* _Provided information_:
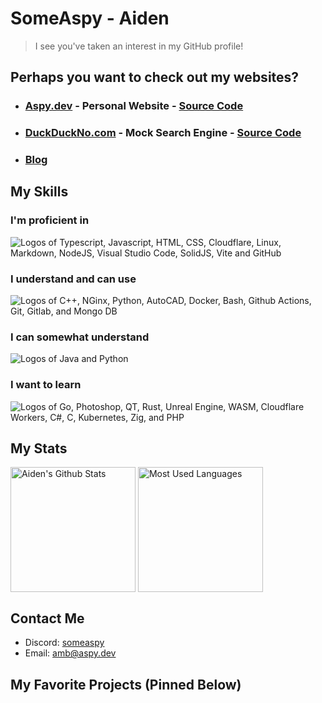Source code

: # SomeAspy - Aiden

> I see you've taken an interest in my GitHub profile!

## Perhaps you want to check out my websites?

- ### [Aspy.dev](https://aspy.dev) - Personal Website - [Source Code](https://github.com/SomeAspy/Aspy.dev)

- ### [DuckDuckNo.com](https://duckduckno.com) - Mock Search Engine - [Source Code](https://github.com/SomeAspy/DuckDuckNo)

- ### [Blog](https://blog.aspy.dev)

## My Skills

### I'm proficient in

![Logos of Typescript, Javascript, HTML, CSS, Cloudflare, Linux, Markdown, NodeJS, Visual Studio Code, SolidJS, Vite and GitHub](https://skillicons.dev/icons?i=ts,js,html,css,cf,linux,md,nodejs,vscode,solidjs,vite,github)

### I understand and can use

![Logos of C++, NGinx, Python, AutoCAD, Docker, Bash, Github Actions, Git, Gitlab, and Mongo DB](https://skillicons.dev/icons?i=cpp,nginx,autocad,docker,bash,ghactions,git,gitlab,mongodb)

### I can somewhat understand

![Logos of Java and Python](https://skillicons.dev/icons?i=java,py)

### I want to learn

![Logos of Go, Photoshop, QT, Rust, Unreal Engine, WASM, Cloudflare Workers, C#, C, Kubernetes, Zig, and PHP](https://skillicons.dev/icons?i=go,ps,qt,rust,unreal,wasm,workers,cs,c,kubernetes,zig,php)

## My Stats

<img
  height=200
  align="center"
  alt="Aiden's Github Stats"
  src="https://github-readme-stats.vercel.app/api?username=SomeAspy&theme=ambient_gradient&hide_border=true&hide_rank=true&hide_title=true&show_icons=true&card_width=300"
/>
<img
  height=200
  align="center"
  alt="Most Used Languages"
  src="https://github-readme-stats.vercel.app/api/top-langs/?username=SomeAspy&langs_count=20&layout=compact&theme=ambient_gradient&hide_border=true&hide_title=true"
/>

## Contact Me

- Discord: [someaspy](https://discord.com/users/516750892372852754)
- Email: [amb@aspy.dev](mailto:amb@aspy.dev)

## My Favorite Projects (Pinned Below)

* _Brief_: Every line of the listing above is to be set down verbatim, without the pictures.

* _Exercise result_:
Source code

: # SomeAspy - Aiden

> I see you've taken an interest in my GitHub profile!

## Perhaps you want to check out my websites?

- ### [Aspy.dev](https://aspy.dev) - Personal Website - [Source Code](https://github.com/SomeAspy/Aspy.dev)

- ### [DuckDuckNo.com](https://duckduckno.com) - Mock Search Engine - [Source Code](https://github.com/SomeAspy/DuckDuckNo)

- ### [Blog](https://blog.aspy.dev)

## My Skills

### I'm proficient in

![Logos of Typescript, Javascript, HTML, CSS, Cloudflare, Linux, Markdown, NodeJS, Visual Studio Code, SolidJS, Vite and GitHub](https://skillicons.dev/icons?i=ts,js,html,css,cf,linux,md,nodejs,vscode,solidjs,vite,github)

### I understand and can use

![Logos of C++, NGinx, Python, AutoCAD, Docker, Bash, Github Actions, Git, Gitlab, and Mongo DB](https://skillicons.dev/icons?i=cpp,nginx,autocad,docker,bash,ghactions,git,gitlab,mongodb)

### I can somewhat understand

![Logos of Java and Python](https://skillicons.dev/icons?i=java,py)

### I want to learn

![Logos of Go, Photoshop, QT, Rust, Unreal Engine, WASM, Cloudflare Workers, C#, C, Kubernetes, Zig, and PHP](https://skillicons.dev/icons?i=go,ps,qt,rust,unreal,wasm,workers,cs,c,kubernetes,zig,php)

## My Stats

<img
  height=200
  align="center"
  alt="Aiden's Github Stats"
  src="https://github-readme-stats.vercel.app/api?username=SomeAspy&theme=ambient_gradient&hide_border=true&hide_rank=true&hide_title=true&show_icons=true&card_width=300"
/>
<img
  height=200
  align="center"
  alt="Most Used Languages"
  src="https://github-readme-stats.vercel.app/api/top-langs/?username=SomeAspy&langs_count=20&layout=compact&theme=ambient_gradient&hide_border=true&hide_title=true"
/>

## Contact Me

- Discord: [someaspy](https://discord.com/users/516750892372852754)
- Email: [amb@aspy.dev](mailto:amb@aspy.dev)

## My Favorite Projects (Pinned Below)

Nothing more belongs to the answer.